There is no escape. Once we are created, once we develop in the womb, the damage is done. All we do is constantly search for something more while we satiate biological needs. This “something more” may certainly be worthwhile striving for. To know this, all we have to do is look at human history. The end of slavery, universal suffrage, the declaration of human rights — all of those things and more were worth fighting and even dying for. However, even though these things benefited future generations, something we should all be grateful for, there was never a need for future generations to come about. We exist solely to satisfy the yearning of our ancestors who wanted offspring. And now that we — the future generations — were created, we have to participate in the tenuous maintenance of the good things (some) of our ancestors build, things like representative democracy, lest those good things keep corroding at the hands of idiots, bigots and their reactionary leaders. Once conquered, good things need constant attention, and even when attended, they are always at risk of being destroyed. Only one way to avoid this. Hari Singh Gour, a 19th century Indian jurist and social reformer, wrote the following in his book, The Spirit of Buddhism:
Buddha states his propositions in the pedantic style of his age. He throws them into a form of Sorites; but, as such, it is logically faulty and all he wishes to convey is this: “Oblivious of the suffering to which life is subject, man begets children, and is thus the cause of old age and death.
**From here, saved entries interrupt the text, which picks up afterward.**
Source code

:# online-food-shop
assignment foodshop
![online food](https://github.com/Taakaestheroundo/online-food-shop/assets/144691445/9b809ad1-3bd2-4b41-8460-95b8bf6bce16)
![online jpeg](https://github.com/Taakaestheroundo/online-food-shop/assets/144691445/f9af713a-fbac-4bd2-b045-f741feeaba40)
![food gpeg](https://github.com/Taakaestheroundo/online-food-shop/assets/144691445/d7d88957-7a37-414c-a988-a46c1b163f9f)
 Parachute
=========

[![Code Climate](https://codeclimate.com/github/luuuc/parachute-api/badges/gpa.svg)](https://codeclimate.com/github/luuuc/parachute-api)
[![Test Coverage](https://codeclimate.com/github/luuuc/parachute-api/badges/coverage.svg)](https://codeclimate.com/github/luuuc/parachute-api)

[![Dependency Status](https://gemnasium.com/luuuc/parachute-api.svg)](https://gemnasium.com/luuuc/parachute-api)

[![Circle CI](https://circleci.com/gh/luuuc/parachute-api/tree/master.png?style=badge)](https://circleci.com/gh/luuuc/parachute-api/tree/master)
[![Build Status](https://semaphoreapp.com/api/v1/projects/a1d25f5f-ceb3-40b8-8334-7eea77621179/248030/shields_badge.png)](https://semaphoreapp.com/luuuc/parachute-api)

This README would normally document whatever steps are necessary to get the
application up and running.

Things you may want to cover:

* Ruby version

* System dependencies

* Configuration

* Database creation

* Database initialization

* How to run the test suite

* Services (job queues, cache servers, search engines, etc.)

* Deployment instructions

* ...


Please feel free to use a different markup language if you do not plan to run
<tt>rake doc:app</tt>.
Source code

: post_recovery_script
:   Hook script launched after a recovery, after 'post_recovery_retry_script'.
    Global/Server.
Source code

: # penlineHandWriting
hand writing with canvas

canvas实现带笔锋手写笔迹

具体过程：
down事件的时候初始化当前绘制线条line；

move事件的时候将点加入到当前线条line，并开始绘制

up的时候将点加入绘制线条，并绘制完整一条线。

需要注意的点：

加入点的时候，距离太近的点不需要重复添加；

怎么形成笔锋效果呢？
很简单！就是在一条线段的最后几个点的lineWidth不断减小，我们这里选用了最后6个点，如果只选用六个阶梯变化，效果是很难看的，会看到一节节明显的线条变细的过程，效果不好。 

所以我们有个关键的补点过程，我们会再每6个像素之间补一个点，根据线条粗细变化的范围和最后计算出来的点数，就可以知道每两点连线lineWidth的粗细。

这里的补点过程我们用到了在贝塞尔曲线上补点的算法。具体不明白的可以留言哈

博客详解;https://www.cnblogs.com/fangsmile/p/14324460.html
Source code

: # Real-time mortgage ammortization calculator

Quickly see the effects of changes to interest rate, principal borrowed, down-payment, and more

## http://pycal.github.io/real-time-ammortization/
If he would only realize what suffering he would add to by his act, he would desist from the procreation of children; and so stop the operation of old age and death.”3
The Mahayana Lotus Sutra4 contains a parable in which the Buddha compares our existence in Samsara as a burning house. We are like small children playing inside, unaware of the danger and reluctant to leave. Our father then needs to lure us out by promising to give us three different types of carts. In the parable, the father is the Buddha, and the carts represent the three different vehicles of Buddhism: that of the practitioner who is liberated by following a Buddha; that of the lone-wolf practitioner who liberates himself by becoming a Buddha without teaching others; and that of the practitioner who accumulates merit during many lives so he can become a Buddha and liberate himself and others. But lets leave aside the belief in reincarnation and the different ways of attaining nirvana in Mahayana Buddhism, lets go back to the succinct way Hari Singh Gour put it in The Spirit of Buddhism. Procreation is the fuel of this metaphorical “fire” of never ending suffering and misery, not some out of reach metaphysical wheel of metempsychosis. By creating new conscious beings we are throwing more and more fuel into the fires of pain. We should stop.

by Fernando Olszewski

¹ See: CABRERA, J. Vicissitudes of the Operation of “Giving Oneself Value”: Between Excess and Disapointment. In: ______. Discomfort and Moral Impediment: The Human Situation, Radical Bioethics and Procreation. Newcastle: Cambridge Scholars Publishing, 2019. p. 36-39.
² See: CABRERA, J. Demasiado tarde para sermos imortais. In: ______. Mal-estar e moralidade: situação humana, ética e procriação responsável. Brasília: Editora Universidade de Brasília, 2018. p. 103.
³ GOUR, H. S.Spirit of Buddhism. Calcutta: Lal Chand & Sons, 1929.
LOTUS SUTRA. Translation by Gene Reeves. Somerville: Wisdom Publications, 2008.